Bon, en tout cas, je passe le mot à Jocelyn Lemoine du Palace et à notre maire Richard Goulet et je ne chargerai aucun frais pour cette étude de faisabilité maison!

Rappelez-vous en, vous l’avez lu en primeur sur ce blogue… sarcasmes et sourires inclus!



14 octobre 2008

0,000… ouf!

Par Ugo Giguère @ 22 h 19 min — Classé dans : Général

Opération Impact qu’ils disaient! “Bin oui…”, que je me disais. M. Sceptique fût confondu, car le blitz de barrages policiers dans la région au cours du long week-end a été efficace. Tellement que le moi-même qui tape ce texte s’est fait prendre!

Je résume.

Samedi soir, je me rends avec ma maman à Waterloo pour un spectacle à la Maison de la culture. Si vous y tenez, les deux auteures(?)-compositrices(?)-interprètes (c’est pas facile à écrire au féminin bon!) ont été excellentes, soit Salomé Leclerc et Caroline d’Été.
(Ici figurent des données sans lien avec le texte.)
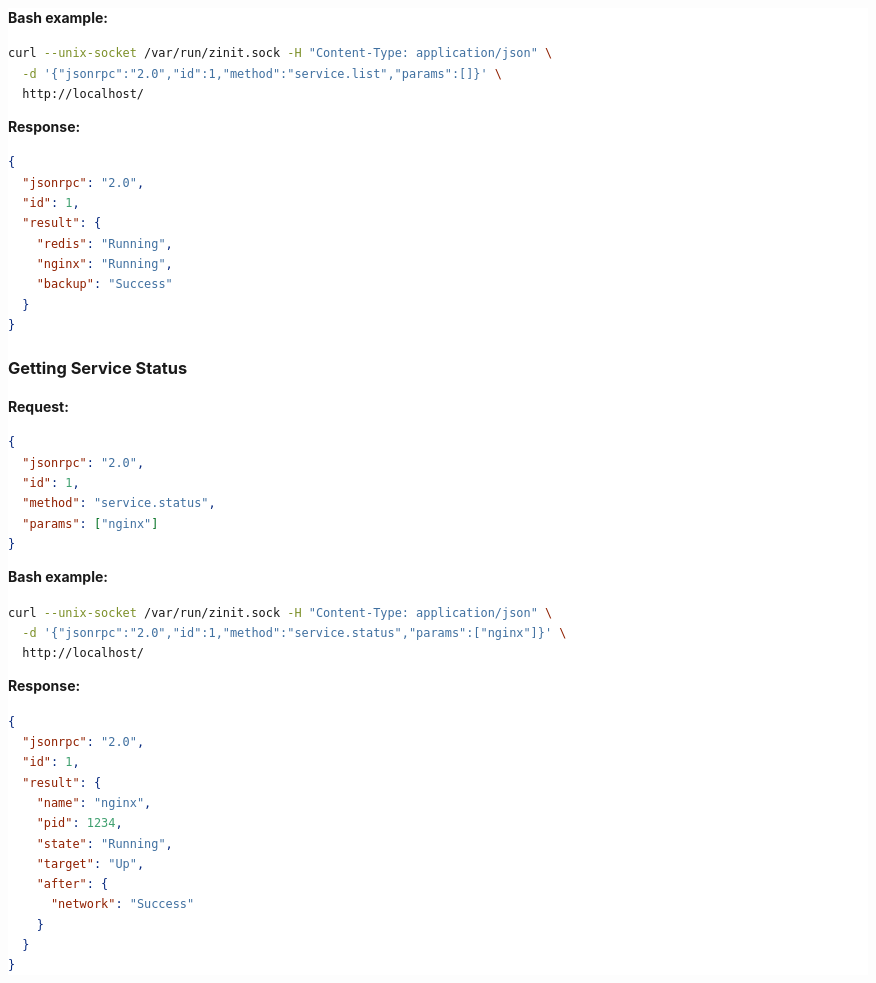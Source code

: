 **Bash example:**
```bash
curl --unix-socket /var/run/zinit.sock -H "Content-Type: application/json" \
  -d '{"jsonrpc":"2.0","id":1,"method":"service.list","params":[]}' \
  http://localhost/
```

**Response:**
```json
{
  "jsonrpc": "2.0",
  "id": 1,
  "result": {
    "redis": "Running",
    "nginx": "Running",
    "backup": "Success"
  }
}
```

### Getting Service Status

**Request:**
```json
{
  "jsonrpc": "2.0",
  "id": 1,
  "method": "service.status",
  "params": ["nginx"]
}
```

**Bash example:**
```bash
curl --unix-socket /var/run/zinit.sock -H "Content-Type: application/json" \
  -d '{"jsonrpc":"2.0","id":1,"method":"service.status","params":["nginx"]}' \
  http://localhost/
```

**Response:**
```json
{
  "jsonrpc": "2.0",
  "id": 1,
  "result": {
    "name": "nginx",
    "pid": 1234,
    "state": "Running",
    "target": "Up",
    "after": {
      "network": "Success"
    }
  }
}
```
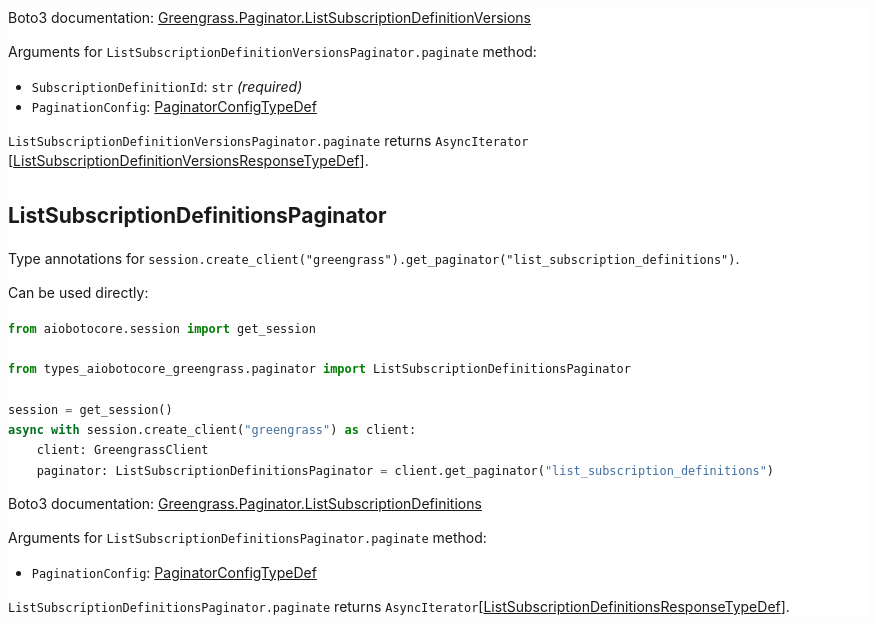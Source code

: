 Boto3 documentation:
[Greengrass.Paginator.ListSubscriptionDefinitionVersions](https://boto3.amazonaws.com/v1/documentation/api/latest/reference/services/greengrass.html#Greengrass.Paginator.ListSubscriptionDefinitionVersions)

Arguments for `ListSubscriptionDefinitionVersionsPaginator.paginate` method:

- `SubscriptionDefinitionId`: `str` *(required)*
- `PaginationConfig`:
  [PaginatorConfigTypeDef](./type_defs.md#paginatorconfigtypedef)

`ListSubscriptionDefinitionVersionsPaginator.paginate` returns
`AsyncIterator`\[[ListSubscriptionDefinitionVersionsResponseTypeDef](./type_defs.md#listsubscriptiondefinitionversionsresponsetypedef)\].

<a id="listsubscriptiondefinitionspaginator"></a>

## ListSubscriptionDefinitionsPaginator

Type annotations for
`session.create_client("greengrass").get_paginator("list_subscription_definitions")`.

Can be used directly:

```python
from aiobotocore.session import get_session

from types_aiobotocore_greengrass.paginator import ListSubscriptionDefinitionsPaginator

session = get_session()
async with session.create_client("greengrass") as client:
    client: GreengrassClient
    paginator: ListSubscriptionDefinitionsPaginator = client.get_paginator("list_subscription_definitions")
```

Boto3 documentation:
[Greengrass.Paginator.ListSubscriptionDefinitions](https://boto3.amazonaws.com/v1/documentation/api/latest/reference/services/greengrass.html#Greengrass.Paginator.ListSubscriptionDefinitions)

Arguments for `ListSubscriptionDefinitionsPaginator.paginate` method:

- `PaginationConfig`:
  [PaginatorConfigTypeDef](./type_defs.md#paginatorconfigtypedef)

`ListSubscriptionDefinitionsPaginator.paginate` returns
`AsyncIterator`\[[ListSubscriptionDefinitionsResponseTypeDef](./type_defs.md#listsubscriptiondefinitionsresponsetypedef)\].

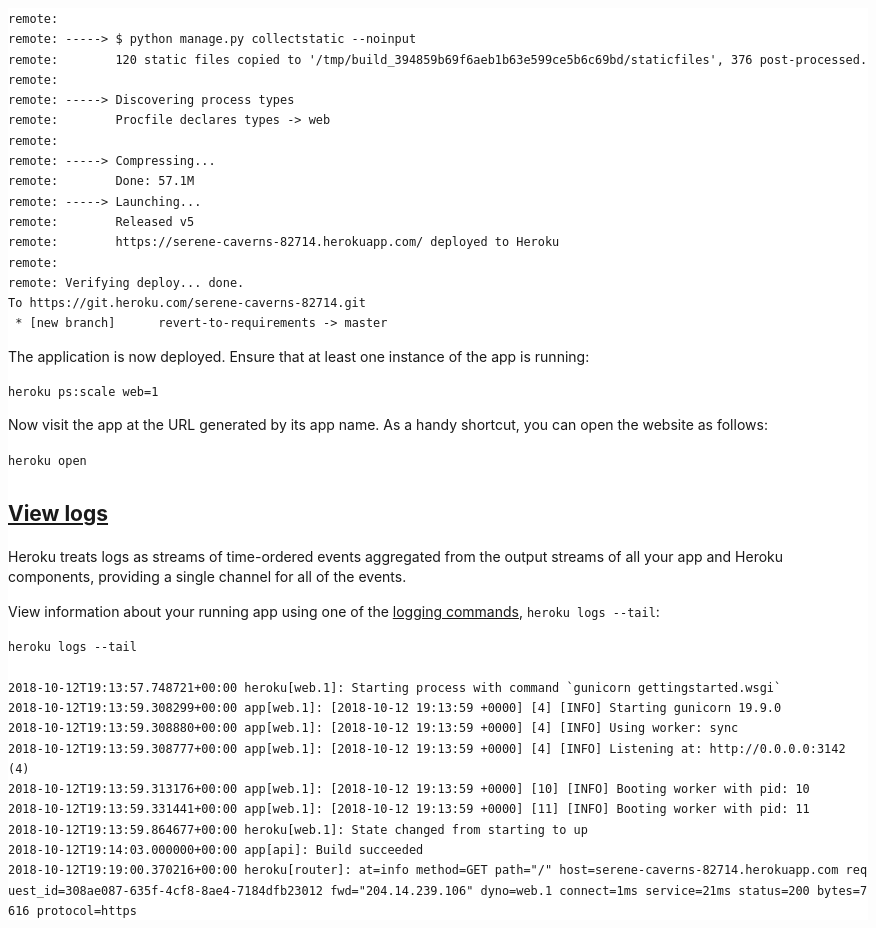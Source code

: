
 ```term
remote:
remote: -----> $ python manage.py collectstatic --noinput
remote:        120 static files copied to '/tmp/build_394859b69f6aeb1b63e599ce5b6c69bd/staticfiles', 376 post-processed.
remote:
remote: -----> Discovering process types
remote:        Procfile declares types -> web
remote:
remote: -----> Compressing...
remote:        Done: 57.1M
remote: -----> Launching...
remote:        Released v5
remote:        https://serene-caverns-82714.herokuapp.com/ deployed to Heroku
remote:
remote: Verifying deploy... done.
To https://git.heroku.com/serene-caverns-82714.git
 * [new branch]      revert-to-requirements -> master
```

The application is now deployed. Ensure that at least one instance of the app is running:

```term
heroku ps:scale web=1
```

Now visit the app at the URL generated by its app name.  As a handy shortcut, you can open the website as follows:

```term
heroku open
```

## [View logs](https://devcenter.heroku.com/articles/getting-started-with-python?singlepage=true#view-logs)

Heroku treats logs as streams of time-ordered events aggregated from  the output streams of all your app and Heroku components, providing a  single channel for all of the events.

View information about your running app using one of the [logging commands](https://devcenter.heroku.com/articles/logging), `heroku logs --tail`:

```term
heroku logs --tail

2018-10-12T19:13:57.748721+00:00 heroku[web.1]: Starting process with command `gunicorn gettingstarted.wsgi`
2018-10-12T19:13:59.308299+00:00 app[web.1]: [2018-10-12 19:13:59 +0000] [4] [INFO] Starting gunicorn 19.9.0
2018-10-12T19:13:59.308880+00:00 app[web.1]: [2018-10-12 19:13:59 +0000] [4] [INFO] Using worker: sync
2018-10-12T19:13:59.308777+00:00 app[web.1]: [2018-10-12 19:13:59 +0000] [4] [INFO] Listening at: http://0.0.0.0:3142 (4)
2018-10-12T19:13:59.313176+00:00 app[web.1]: [2018-10-12 19:13:59 +0000] [10] [INFO] Booting worker with pid: 10
2018-10-12T19:13:59.331441+00:00 app[web.1]: [2018-10-12 19:13:59 +0000] [11] [INFO] Booting worker with pid: 11
2018-10-12T19:13:59.864677+00:00 heroku[web.1]: State changed from starting to up
2018-10-12T19:14:03.000000+00:00 app[api]: Build succeeded
2018-10-12T19:19:00.370216+00:00 heroku[router]: at=info method=GET path="/" host=serene-caverns-82714.herokuapp.com request_id=308ae087-635f-4cf8-8ae4-7184dfb23012 fwd="204.14.239.106" dyno=web.1 connect=1ms service=21ms status=200 bytes=7616 protocol=https
```
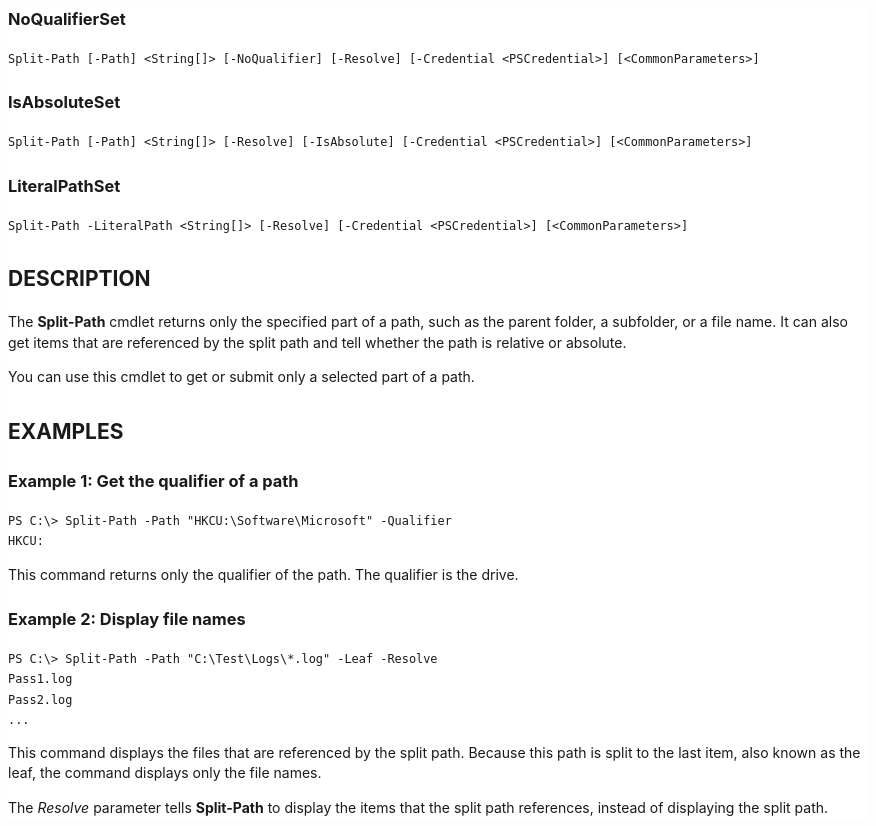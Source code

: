 ### NoQualifierSet

```
Split-Path [-Path] <String[]> [-NoQualifier] [-Resolve] [-Credential <PSCredential>] [<CommonParameters>]
```

### IsAbsoluteSet

```
Split-Path [-Path] <String[]> [-Resolve] [-IsAbsolute] [-Credential <PSCredential>] [<CommonParameters>]
```

### LiteralPathSet

```
Split-Path -LiteralPath <String[]> [-Resolve] [-Credential <PSCredential>] [<CommonParameters>]
```

## DESCRIPTION

The **Split-Path** cmdlet returns only the specified part of a path, such as the parent folder, a subfolder, or a file name.
It can also get items that are referenced by the split path and tell whether the path is relative or absolute.

You can use this cmdlet to get or submit only a selected part of a path.

## EXAMPLES

### Example 1: Get the qualifier of a path

```
PS C:\> Split-Path -Path "HKCU:\Software\Microsoft" -Qualifier
HKCU:
```

This command returns only the qualifier of the path.
The qualifier is the drive.

### Example 2: Display file names

```
PS C:\> Split-Path -Path "C:\Test\Logs\*.log" -Leaf -Resolve
Pass1.log
Pass2.log
...
```

This command displays the files that are referenced by the split path.
Because this path is split to the last item, also known as the leaf, the command displays only the file names.

The *Resolve* parameter tells **Split-Path** to display the items that the split path references, instead of displaying the split path.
Donc, je suis à la Maison de la culture. Pour entamer le spectacle, je commande une Boréale blanche 4,2%, il est 19h20.

À l’entracte, 21h25, je commande une deuxième consommation identique. On quitte les lieux vers 22h15.

À Granby, je décide de rendre visite à une amie qui travaille au bar le Publik (allez la voir elle s’appelle Myriam et c’est la meilleure barmaid en ville!). Il est 22h45. Je commande une Alexander Keith’s que je déguste… et je quitte vers minuit.

Je demeure sur Drummond. Arrivé au petit pont, barrage policier! “Bonsoir monsieur, on fait une opération pour le long week-end, on surveille les ceintures de sécurité et l’alcool au volant”, me dit l’agent.

Aucun problème, je suis attaché!

- Vous revenez d’où?

- J’étais au bar, j’ai pris une bière.

- Parfait, je sens effectivement une odeur d’alcool, alors je vais vous demander d’immobiliser votre véhicule sur le côté…

Je m’arrête. Sors mes papiers. Sors du véhicule. Rejoins le policier devant son véhicule.

- On va procéder à un test. Ce n’est pas un ivressomètre, mais c’est une machine qui analyse l’haleine et nous dit s’il faut procéder à l’alcootest.

- Parfait.

Je vous épargne la liste de procédures qu’il me lit sans que je l’écoute vraiment parce que de toute façon je ne doute pas du tout de mes capacités…

Par contre, tous les passagers des voitures qui me passent sous le nez me dévisagent.

J’ai vraiment l’impression qu’ils se disent: “Regarde! Encore un jeune gars saoul qui s’est faite pogner.”

NON! Je ne suis pas un idiot inconscient et je ne me suis pas pacté la face avant de chauffer mon char!

Voilà.

Par contre, j’ai remercié le policier en question. Sans aucun doute, passer un test d’alcoolémie devant une file d’automobilistes méprisants, c’est de loin le meilleur moyen de prévention du monde.

Ah oui! Pour mon test: 0,000… “Vous pouvez remonter dans votre véhicule Monsieur Giguère. Bonne fin de soirée.”